Aufgereinigtes Chlamydia trachomatis-pgp3-Protein, welches eine antigene Struktur beibehält, die den Nachweis durch Antikörper ermöglicht, die gegen pgp3-Konformationsepitope gerichtet sind.
Chlamydia trachomatis-pgp3-Protein nach Anspruch 1 oder 2, erhältlich durch ein Verfahren umfassend: – Transformieren einer E.coli-Zelle mit einem Vektor, der Chlamydia trachomatis-pgp3-Protein codiert; – Züchten der Zelle unter Bedingungen, unter denen dieses Protein exprimiert wird; – Isolieren der periplasmatischen Fraktion der resultierenden Zellen; – Dialysieren der Fraktion gegen Piperazin-HCl-Puffer, pH 5,4; – Aufbringen der dialysierten Lösung auf eine Ionenaustauschersäule; – Eluieren der Säule mit einem NaCl-Gradienten; – Sammeln der pgp3 enthaltenden Fraktionen; und – Rückdialysieren von pgp3 in eine physiologische Pufferlösung.
Immundiagnostischer Test, umfassend mindestens einen Schritt, der als mindestens einen Bindungspartner ein Protein, wie in einem der Ansprüche 1 bis 3 definiert, beinhaltet, gegebenenfalls markiert oder an einen festen Träger gekoppelt.
Immundiagnostischer Test nach Anspruch 5, wobei der Test ein ELISA ist.
Immundiagnostischer Kit zur Durchführung eines Tests nach Anspruch 4 oder Anspruch 5, umfassend mindestens ein Protein, wie in einem der Ansprüche 1 bis 3 definiert.

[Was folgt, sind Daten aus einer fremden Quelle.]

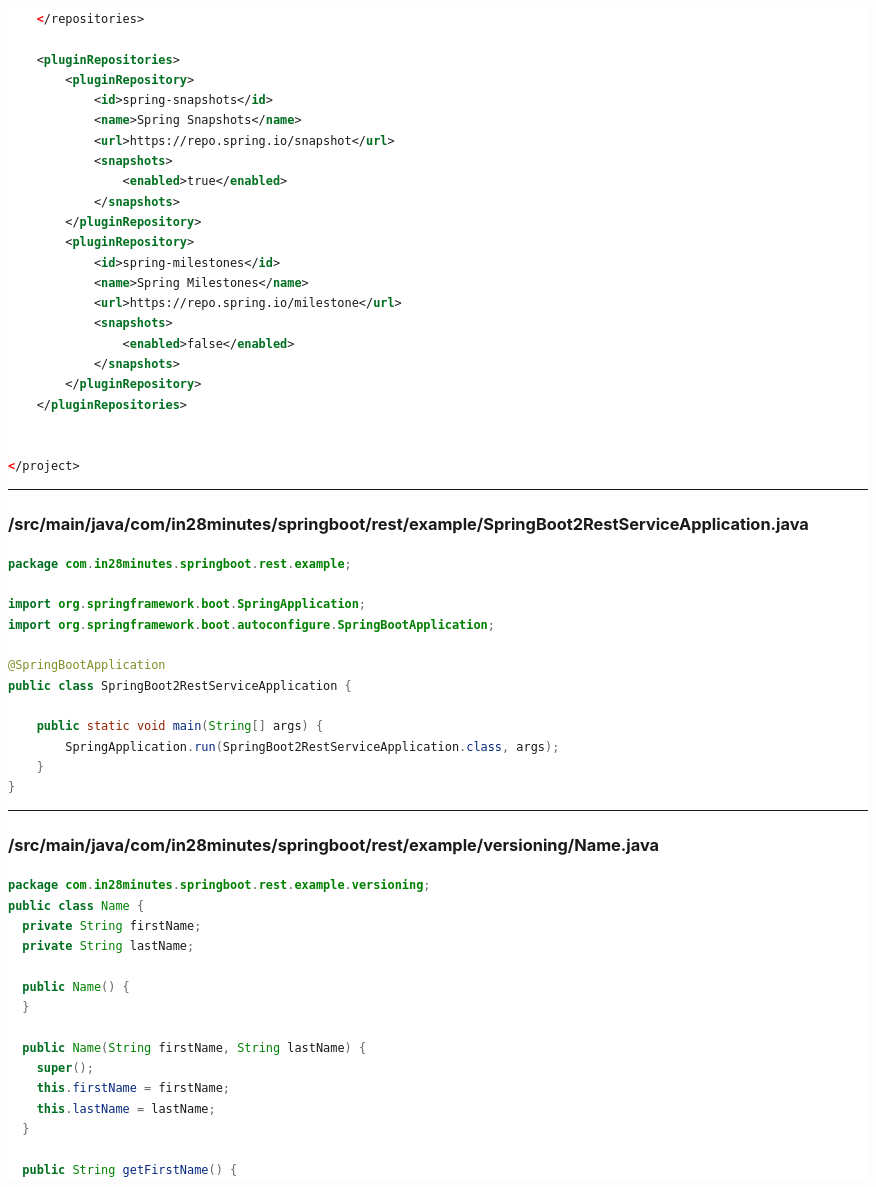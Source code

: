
 ```xml
	</repositories>

	<pluginRepositories>
		<pluginRepository>
			<id>spring-snapshots</id>
			<name>Spring Snapshots</name>
			<url>https://repo.spring.io/snapshot</url>
			<snapshots>
				<enabled>true</enabled>
			</snapshots>
		</pluginRepository>
		<pluginRepository>
			<id>spring-milestones</id>
			<name>Spring Milestones</name>
			<url>https://repo.spring.io/milestone</url>
			<snapshots>
				<enabled>false</enabled>
			</snapshots>
		</pluginRepository>
	</pluginRepositories>


</project>
```
---

### /src/main/java/com/in28minutes/springboot/rest/example/SpringBoot2RestServiceApplication.java

```java
package com.in28minutes.springboot.rest.example;

import org.springframework.boot.SpringApplication;
import org.springframework.boot.autoconfigure.SpringBootApplication;

@SpringBootApplication
public class SpringBoot2RestServiceApplication {

	public static void main(String[] args) {
		SpringApplication.run(SpringBoot2RestServiceApplication.class, args);
	}
}
```
---

### /src/main/java/com/in28minutes/springboot/rest/example/versioning/Name.java

```java
package com.in28minutes.springboot.rest.example.versioning;
public class Name {
  private String firstName;
  private String lastName;

  public Name() {
  }

  public Name(String firstName, String lastName) {
    super();
    this.firstName = firstName;
    this.lastName = lastName;
  }

  public String getFirstName() {
```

Verfahren zur Herstellung eines Proteins nach einem der Ansprüche 1 bis 3, umfassend das Züchten einer Wirtszelle, die mit einem Vektor transformiert ist, der ein Polynucleotid umfasst, welches ein Protein nach einem der Ansprüche 1 bis 3 codiert, und das Isolieren des Proteins.
Verfahren nach Anspruch 7, wobei der Vektor das ORF3-Gen einer beliebigen Chlamydia trachomatis-Serotypenvariante unter IPTG-induzierbarer Expressionskontrolle umfasst.
Verfahren nach Anspruch 7 oder 8, wobei die Wirtszelle E.coli ist.
Verfahren nach einem der Ansprüche 7 bis 9, wobei das Isolieren einen oder mehrere Aufreinigungsschritte unter nicht-denaturierenden Bedingungen beinhaltet.
Verfahren nach einem der Ansprüche 7 bis 9, wobei das Isolieren den Schritt einer Ionenaustauschchromatographie beinhaltet.
Verfahren nach einem der Ansprüche 7 bis 11, wobei das Isolieren den Schritt der Herstellung eines periplasmatischen Extrakts beinhaltet.
Impfstoff oder therapeutische Zusammensetzung, umfassend das Protein nach einem der Ansprüche 1 bis 3 und einen pharmazeutischen Träger.
Protein nach einem der Ansprüche 1 bis 3 zur Verwendung in der Herstellung eines Medikaments zur Impfung gegen eine Chlamydia trachomatis-Infektion der Behandlung einer solchen Infektion.